Во рту у меня был дешевый винный привкус. Я думал о том, что сегодня приду вечером домой, оставлю дверь отрытой, высыплю коту весь корм и поставлю таз с водой, потом лягу на кровать и приму все шесть пачек прописанного мне снотворного.

С этой мыслью я покатился по проходу к высоким дверям. Несколько человек в зале встали и поспешили за мной. На улице был октябрь, число я не помнил. Пандуса у церкви не было. Не дожидаясь помощи от идущих за мной людей, я стал съезжать по ступеням. На последней кресло клюнуло вниз и опрокинулось вперед. Я стал падать на зернистый асфальт, выставив перед собой согнутые в локтях руки.

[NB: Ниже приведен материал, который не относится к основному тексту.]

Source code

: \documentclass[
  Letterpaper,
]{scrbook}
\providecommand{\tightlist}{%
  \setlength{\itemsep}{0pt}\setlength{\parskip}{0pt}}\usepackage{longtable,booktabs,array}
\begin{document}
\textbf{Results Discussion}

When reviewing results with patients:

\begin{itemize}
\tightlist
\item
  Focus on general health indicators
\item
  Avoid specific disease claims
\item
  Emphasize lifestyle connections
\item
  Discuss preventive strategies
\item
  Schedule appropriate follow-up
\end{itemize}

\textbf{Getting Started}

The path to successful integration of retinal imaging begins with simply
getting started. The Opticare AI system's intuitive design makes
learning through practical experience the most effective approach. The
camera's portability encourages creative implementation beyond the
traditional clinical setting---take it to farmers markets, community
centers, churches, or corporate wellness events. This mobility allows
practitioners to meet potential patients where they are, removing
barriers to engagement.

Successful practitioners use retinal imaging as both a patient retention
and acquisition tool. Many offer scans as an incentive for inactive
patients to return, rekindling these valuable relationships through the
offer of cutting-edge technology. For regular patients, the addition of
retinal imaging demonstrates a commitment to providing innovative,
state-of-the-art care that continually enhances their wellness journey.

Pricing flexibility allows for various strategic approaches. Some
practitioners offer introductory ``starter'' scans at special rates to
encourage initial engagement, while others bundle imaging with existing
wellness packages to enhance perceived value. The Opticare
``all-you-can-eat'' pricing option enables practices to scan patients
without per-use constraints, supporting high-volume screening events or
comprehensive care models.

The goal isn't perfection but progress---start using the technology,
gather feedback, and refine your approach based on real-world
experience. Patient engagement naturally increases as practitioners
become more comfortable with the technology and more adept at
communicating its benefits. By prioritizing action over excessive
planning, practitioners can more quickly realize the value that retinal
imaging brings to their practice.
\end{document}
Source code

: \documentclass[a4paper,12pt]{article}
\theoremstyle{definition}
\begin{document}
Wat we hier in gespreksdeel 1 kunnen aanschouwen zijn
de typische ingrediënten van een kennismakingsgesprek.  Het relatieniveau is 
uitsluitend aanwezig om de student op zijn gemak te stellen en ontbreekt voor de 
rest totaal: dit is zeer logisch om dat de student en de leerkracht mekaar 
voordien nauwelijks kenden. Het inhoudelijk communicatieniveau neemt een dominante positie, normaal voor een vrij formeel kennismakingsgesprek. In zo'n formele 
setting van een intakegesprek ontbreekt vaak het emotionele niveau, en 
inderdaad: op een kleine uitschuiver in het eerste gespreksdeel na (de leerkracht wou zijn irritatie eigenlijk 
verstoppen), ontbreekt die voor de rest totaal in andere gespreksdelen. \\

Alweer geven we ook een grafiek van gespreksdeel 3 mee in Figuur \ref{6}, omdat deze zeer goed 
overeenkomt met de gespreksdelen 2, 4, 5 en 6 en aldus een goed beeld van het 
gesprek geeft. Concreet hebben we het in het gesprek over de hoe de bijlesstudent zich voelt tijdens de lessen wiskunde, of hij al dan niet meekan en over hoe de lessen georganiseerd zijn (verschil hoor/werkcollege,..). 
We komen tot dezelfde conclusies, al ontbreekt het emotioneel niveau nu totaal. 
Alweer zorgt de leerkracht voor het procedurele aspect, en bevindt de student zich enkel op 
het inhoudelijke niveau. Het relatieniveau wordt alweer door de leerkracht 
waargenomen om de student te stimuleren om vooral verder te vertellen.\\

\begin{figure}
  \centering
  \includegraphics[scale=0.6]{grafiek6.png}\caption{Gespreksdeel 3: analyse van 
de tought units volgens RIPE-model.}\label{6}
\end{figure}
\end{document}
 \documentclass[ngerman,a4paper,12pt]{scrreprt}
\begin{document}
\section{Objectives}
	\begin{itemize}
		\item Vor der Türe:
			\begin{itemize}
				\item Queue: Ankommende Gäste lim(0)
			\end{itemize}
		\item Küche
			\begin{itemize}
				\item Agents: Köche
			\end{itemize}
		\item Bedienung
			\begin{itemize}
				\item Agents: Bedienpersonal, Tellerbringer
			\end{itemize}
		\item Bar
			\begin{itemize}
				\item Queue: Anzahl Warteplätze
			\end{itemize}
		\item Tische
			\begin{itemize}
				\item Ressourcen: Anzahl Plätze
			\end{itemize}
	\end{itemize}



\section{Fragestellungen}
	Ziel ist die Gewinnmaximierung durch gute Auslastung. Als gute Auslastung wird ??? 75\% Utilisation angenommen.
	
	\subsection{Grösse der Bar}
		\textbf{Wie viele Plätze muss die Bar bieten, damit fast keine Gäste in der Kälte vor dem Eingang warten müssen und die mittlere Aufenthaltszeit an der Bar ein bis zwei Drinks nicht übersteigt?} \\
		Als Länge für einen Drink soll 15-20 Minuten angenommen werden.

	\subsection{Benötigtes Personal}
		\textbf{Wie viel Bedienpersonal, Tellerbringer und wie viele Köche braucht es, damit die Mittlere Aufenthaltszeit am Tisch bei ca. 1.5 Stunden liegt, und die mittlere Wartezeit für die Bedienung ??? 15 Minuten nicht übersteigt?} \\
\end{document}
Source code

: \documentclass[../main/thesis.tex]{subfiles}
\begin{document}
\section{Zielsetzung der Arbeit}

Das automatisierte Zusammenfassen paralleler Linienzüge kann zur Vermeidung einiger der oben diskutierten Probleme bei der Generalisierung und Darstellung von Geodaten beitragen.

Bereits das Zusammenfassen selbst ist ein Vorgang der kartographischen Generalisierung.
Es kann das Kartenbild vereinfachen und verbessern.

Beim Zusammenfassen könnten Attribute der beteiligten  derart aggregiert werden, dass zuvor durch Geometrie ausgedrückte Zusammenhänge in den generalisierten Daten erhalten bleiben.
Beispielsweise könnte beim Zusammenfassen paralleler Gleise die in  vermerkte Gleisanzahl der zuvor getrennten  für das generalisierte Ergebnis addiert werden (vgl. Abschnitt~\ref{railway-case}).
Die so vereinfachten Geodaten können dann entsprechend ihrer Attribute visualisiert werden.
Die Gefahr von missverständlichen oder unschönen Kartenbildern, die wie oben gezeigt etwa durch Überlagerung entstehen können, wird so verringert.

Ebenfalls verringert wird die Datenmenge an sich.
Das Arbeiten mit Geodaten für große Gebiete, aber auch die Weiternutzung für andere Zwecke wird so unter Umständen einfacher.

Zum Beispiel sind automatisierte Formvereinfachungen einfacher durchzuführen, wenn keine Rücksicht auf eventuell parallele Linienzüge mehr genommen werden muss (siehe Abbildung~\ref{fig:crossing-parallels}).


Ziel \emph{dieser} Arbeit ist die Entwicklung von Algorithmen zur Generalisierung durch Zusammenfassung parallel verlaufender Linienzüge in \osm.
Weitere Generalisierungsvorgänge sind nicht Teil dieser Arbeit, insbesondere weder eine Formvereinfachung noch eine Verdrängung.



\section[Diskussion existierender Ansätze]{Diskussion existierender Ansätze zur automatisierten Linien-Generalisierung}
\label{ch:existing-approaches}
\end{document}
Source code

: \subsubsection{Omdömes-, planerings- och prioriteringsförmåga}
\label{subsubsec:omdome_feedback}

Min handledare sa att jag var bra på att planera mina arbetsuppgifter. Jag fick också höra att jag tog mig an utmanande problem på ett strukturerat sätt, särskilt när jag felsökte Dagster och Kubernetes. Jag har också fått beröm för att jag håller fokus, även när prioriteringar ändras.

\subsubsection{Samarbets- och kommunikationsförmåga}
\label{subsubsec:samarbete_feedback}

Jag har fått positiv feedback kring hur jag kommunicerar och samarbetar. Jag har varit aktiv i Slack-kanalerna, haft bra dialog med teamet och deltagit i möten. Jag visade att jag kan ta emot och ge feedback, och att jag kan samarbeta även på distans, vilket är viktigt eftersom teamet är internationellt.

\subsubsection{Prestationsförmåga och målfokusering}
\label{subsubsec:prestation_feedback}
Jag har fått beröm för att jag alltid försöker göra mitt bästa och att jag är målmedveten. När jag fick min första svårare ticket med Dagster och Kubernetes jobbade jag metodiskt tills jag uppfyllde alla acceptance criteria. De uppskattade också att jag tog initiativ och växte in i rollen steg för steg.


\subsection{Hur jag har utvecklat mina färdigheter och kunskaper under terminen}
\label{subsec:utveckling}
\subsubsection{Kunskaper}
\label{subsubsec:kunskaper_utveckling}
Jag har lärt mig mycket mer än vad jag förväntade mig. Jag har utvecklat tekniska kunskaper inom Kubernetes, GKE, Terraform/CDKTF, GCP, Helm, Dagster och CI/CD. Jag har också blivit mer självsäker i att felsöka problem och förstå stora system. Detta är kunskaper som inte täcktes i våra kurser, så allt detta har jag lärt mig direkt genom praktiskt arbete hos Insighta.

Когда я открыл глаза, подо мной был песок и мелкие камни. Я смотрел на две свои бурые шипастые лапы. Передо мной вверх поднимался склон, а дальше за ним в вышине виднелся дворец. Впрочем, у меня в голове не было этого слова, как и всех других слов; я думал мыслью как таковой, как образом, как эмоцией, как энергией…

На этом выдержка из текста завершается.